Noninvasive Evaluation of Liver Fibrosis and Portal Hypertension After Successful Portoenterostomy for Biliary Atresia.

作者信息

Hukkinen Maria, Lohi Jouko, Heikkilä Päivi, Kivisaari Reetta, Jahnukainen Timo, Jalanko Hannu, Pakarinen Mikko P

机构信息

Pediatric Liver and Gut Research Group and Section of Pediatric Surgery Children's Hospital, Helsinki University Hospital Helsinki Finland.

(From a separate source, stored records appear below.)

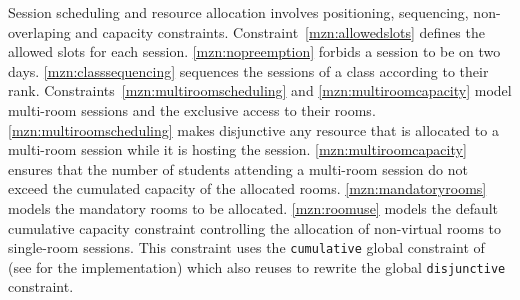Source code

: 
%
Session scheduling and resource allocation involves positioning, sequencing, non-overlaping and capacity constraints.
Constraint~\ref{mzn:allowedslots} defines the allowed slots for each session.
\ref{mzn:nopreemption} forbids a session to be on two days.
\ref{mzn:classsequencing} sequences the sessions of a class according to their rank.
Constraints~\ref{mzn:multiroomscheduling} and \ref{mzn:multiroomcapacity} model multi-room sessions and the exclusive access to their rooms.
\ref{mzn:multiroomscheduling} makes disjunctive any resource that is allocated to a multi-room session while it is hosting the session.
\ref{mzn:multiroomcapacity} ensures that the number of students attending a multi-room session do not exceed the cumulated capacity of the allocated rooms.
\ref{mzn:mandatoryrooms} models the mandatory rooms to be allocated.
\ref{mzn:roomuse} models the default cumulative capacity constraint controlling the allocation of non-virtual rooms to single-room sessions.
This constraint uses the \texttt{cumulative} global constraint of \MINIZINC{} (see \cite{2002_beldiceanu_CP} for the \GECODE{} implementation)
which \MINIZINC{} also reuses to rewrite the global \texttt{disjunctive} constraint. 

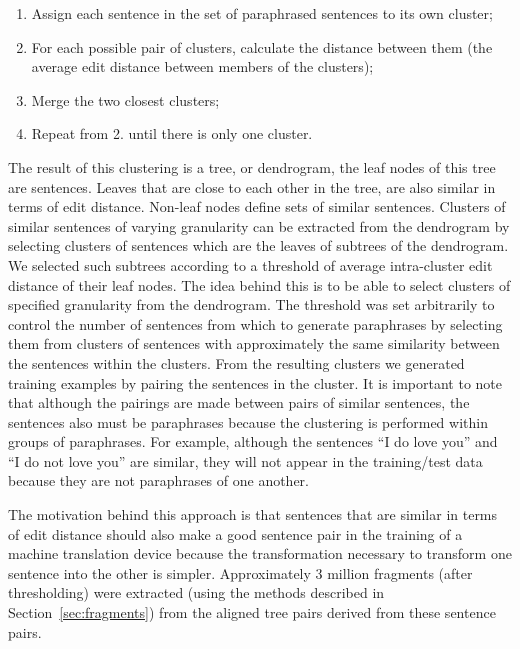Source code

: \begin{enumerate}
\item Assign each sentence in the set of paraphrased sentences to its own cluster; 
\item For each possible pair of clusters, calculate the distance between them (the average edit distance between members of the clusters);
\item Merge the two closest clusters;
\item Repeat from 2. until there is only one cluster.
\end{enumerate}




The result of this clustering is a tree, or dendrogram, the leaf nodes of this tree are sentences. Leaves that
are close to each other in the tree, are also similar in terms of edit distance. Non-leaf nodes define sets of
similar sentences.  Clusters of similar sentences of varying granularity can be extracted from the dendrogram by
selecting clusters of sentences which are the leaves of subtrees of the dendrogram.  We selected such subtrees
according to a threshold of average intra-cluster edit distance of their leaf nodes. The idea behind this is to
be able to select clusters of specified granularity from the dendrogram. The threshold was set arbitrarily
to control the number of sentences from which to generate paraphrases by selecting them from clusters of sentences with
approximately the same similarity between the sentences within the clusters. From the resulting
clusters we generated training examples by pairing the sentences in the  cluster. It is important to note that
although the pairings are made between pairs of similar sentences, the sentences also must be paraphrases
because the clustering is performed within groups of paraphrases.  For example, although the sentences ``I do
love you'' and ``I do not love you''  are similar, they will not appear in the training/test data because they
are not paraphrases of one another.

The motivation behind this approach is that sentences that are similar in terms of edit distance should also make
a good sentence pair in the training of a machine translation device because the  transformation necessary to
transform one sentence into the other is simpler.
Approximately 3 million fragments (after thresholding)
were extracted (using the methods described in Section~\ref{sec:fragments}) from the aligned tree pairs derived from these sentence pairs. 

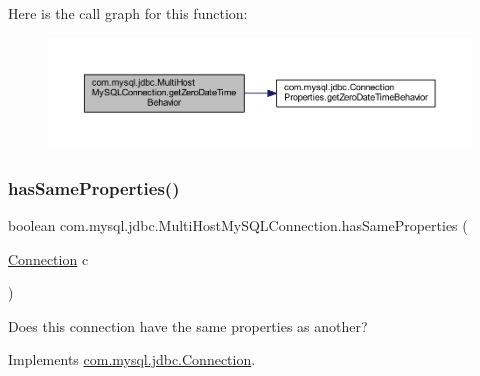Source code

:Here is the call graph for this function\+:
\nopagebreak
\begin{figure}[H]
\begin{center}
\leavevmode
\includegraphics[width=350pt]{classcom_1_1mysql_1_1jdbc_1_1_multi_host_my_s_q_l_connection_a7f3732fae7bbb72f1fdccbe5fe5931bd_cgraph}
\end{center}
\end{figure}
\mbox{\label{classcom_1_1mysql_1_1jdbc_1_1_multi_host_my_s_q_l_connection_a6d1ba78a6ad110ec1027fa341ceef1e5}} 
\subsubsection{\texorpdfstring{has\+Same\+Properties()}{hasSameProperties()}}
{\footnotesize\ttfamily boolean com.\+mysql.\+jdbc.\+Multi\+Host\+My\+S\+Q\+L\+Connection.\+has\+Same\+Properties (\begin{DoxyParamCaption}\item[{\mbox{\hyperlink{interfacecom_1_1mysql_1_1jdbc_1_1_connection}{Connection}}}]{c }\end{DoxyParamCaption})}

Does this connection have the same properties as another? 

Implements \mbox{\hyperlink{interfacecom_1_1mysql_1_1jdbc_1_1_connection_aa075b035aedfaf2d59114dde53cfc3de}{com.\+mysql.\+jdbc.\+Connection}}.

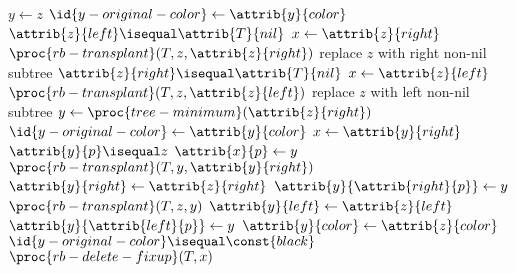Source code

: \documentclass{article}
\begin{document}
\begin{codebox}
\li $y \gets{z}$
\li $\id{y-original-color} \gets{\attrib{y}{color}}$
\li \If $\attrib{z}{left} \isequal \attrib{T}{nil}$
\li \Then
        $x \gets{\attrib{z}{right}}$
\li     $\proc{rb-transplant}(T, z, \attrib{z}{right})$ \Comment replace $z$ with right non-nil subtree
\li \ElseIf $\attrib{z}{right} \isequal \attrib{T}{nil}$
\li \Then
        $x \gets{\attrib{z}{left}}$
\li     $\proc{rb-transplant}(T, z, \attrib{z}{left})$ \Comment replace $z$ with left non-nil subtree
\li \Else
\li     $y \gets{\proc{tree-minimum}(\attrib{z}{right})}$
\li     $\id{y-original-color} \gets{\attrib{y}{color}}$
\li     $x \gets{\attrib{y}{right}}$
\li     \If $\attrib{y}{p} \isequal z$
\li     \Then
            $\attrib{x}{p} \gets{y}$
\li     \Else
            $\proc{rb-transplant}(T, y, \attrib{y}{right})$
\li         $\attrib{y}{right} \gets{\attrib{z}{right}}$
\li         $\attrib{y}{\attrib{right}{p}} \gets{y}$
        \End
\li     $\proc{rb-transplant}(T, z, y)$
\li     $\attrib{y}{left} \gets{\attrib{z}{left}}$
\li     $\attrib{y}{\attrib{left}{p}} \gets{y}$
\li     $\attrib{y}{color} \gets{\attrib{z}{color}}$
    \End
\li \If $\id{y-original-color} \isequal \const{black}$
\li \Then
        $\proc{rb-delete-fixup}(T, x)$
    \End
\end{codebox}
\end{document}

Department of Pathology HUSLAB, Helsinki University Hospital Helsinki Finland.

出版信息

Hepatol Commun. 2019 Jan 9;3(3):382-391. doi: 10.1002/hep4.1306. eCollection 2019 Mar.

Abstract

We investigated noninvasive follow-up markers for histologic liver fibrosis and portal hypertension (PH) in patients with biliary atresia after successful portoenterostomy (PE). Among children with bilirubin <20 µmol/L after PE (n = 39), Metavir fibrosis stage was evaluated at PE and in follow-up protocol liver biopsies (n = 83). PH was defined as endoscopically confirmed esophageal varices or thrombocytopenia associated with splenomegaly. The accuracy of liver biochemistry and stiffness in detecting liver fibrosis and PH was analyzed by the area under the receiving operating characteristic curve (AUROC) and multiple regression models. During a median native liver survival of 8.3 years (interquartile range 2.5-10.8 years), cirrhosis (Metavir F4) had developed in 51% of patients and PH in 54% of patients. Cirrhosis was equally common in all age tertiles of 1.2-2.1 years (n = 10/27), 3.9-5.8 years (n = 12/28), and 9.0-14 years (n = 12/28). In the two oldest age tertiles, histologic liver fibrosis had progressed further in patients with PH than without PH ( < 0.001). PH was accurately predicted by the aspartate aminotransferase-to-platelet ratio index (APRI) (cutoff, 0.70; AUROC, 0.92), bile acids (cutoff, 49 µmol/L; AUROC, 0.91), and liver stiffness (cutoff, 16.9 kPa; AUROC, 0.89; < 0.001 each) across all age tertiles. Liver stiffness was the most accurate predictor of cirrhosis overall (AUROC, 0.82; < 0.001), whereas bilirubin was >11 µmol/L in the youngest tertile (AUROC, 0.91; < 0.001), bile acids was >80 µmol/L in the middle tertile (AUROC, 0.81; = 0.009), and liver stiffness was >24 kPa in the oldest age tertile (AUROC, 0.96; = 0.002). : After successful PE, development of PH associates with progression of liver fibrosis and can be accurately detected by APRI and stiffness. Liver stiffness most accurately identified cirrhosis in older children, whereas biochemical markers of cholestasis closely reflected histologic cirrhosis in younger children.

摘要

我们研究了胆道闭锁患者在成功进行门肠吻合术(PE)后,用于组织学肝纤维化和门静脉高压(PH)的非侵入性随访标志物。在PE术后胆红素<20 µmol/L的儿童中(n = 39),在PE时以及随访方案中的肝活检时(n = 83)评估Metavir纤维化分期。PH被定义为内镜证实的食管静脉曲张或与脾肿大相关的血小板减少症。通过接受者操作特征曲线下面积(AUROC)和多元回归模型分析肝生化指标和硬度在检测肝纤维化和PH方面的准确性。在天然肝脏中位生存8.3年(四分位间距2.5 - 10.8年)期间,51%的患者发生了肝硬化(Metavir F4),54%的患者发生了PH。肝硬化在所有年龄三分位数组中同样常见,分别为1.2 - 2.1岁(n = 10/27)、3.9 - 5.8岁(n = 12/28)和9.0 - 14岁(n = 12/28)。在两个年龄较大的三分位数组中,有PH的患者组织学肝纤维化进展比无PH的患者更明显(<0.001)。在所有年龄三分位数组中,天冬氨酸转氨酶与血小板比值指数(APRI)(临界值,0.70;AUROC,0.92)、胆汁酸(临界值,49 µmol/L;AUROC,0.91)和肝脏硬度(临界值,16.9 kPa;AUROC,0.89;各P<0.001)能准确预测PH。总体而言,肝脏硬度是肝硬化最准确的预测指标(AUROC,0.82;P<0.001),而在最年轻的三分位数组中胆红素>11 µmol/L(AUROC,0.91;P<0.001),在中间三分位数组中胆汁酸>80 µmol/L(AUROC,0.81;P = 0.009),在最年长的三分位数组中肝脏硬度>24 kPa(AUROC,0.96;P = 0.002)。成功进行PE后,PH的发生与肝纤维化进展相关,并且可通过APRI和硬度准确检测。肝脏硬度在年龄较大儿童中最准确地识别出肝硬化,而胆汁淤积的生化标志物在年龄较小儿童中密切反映组织学肝硬化。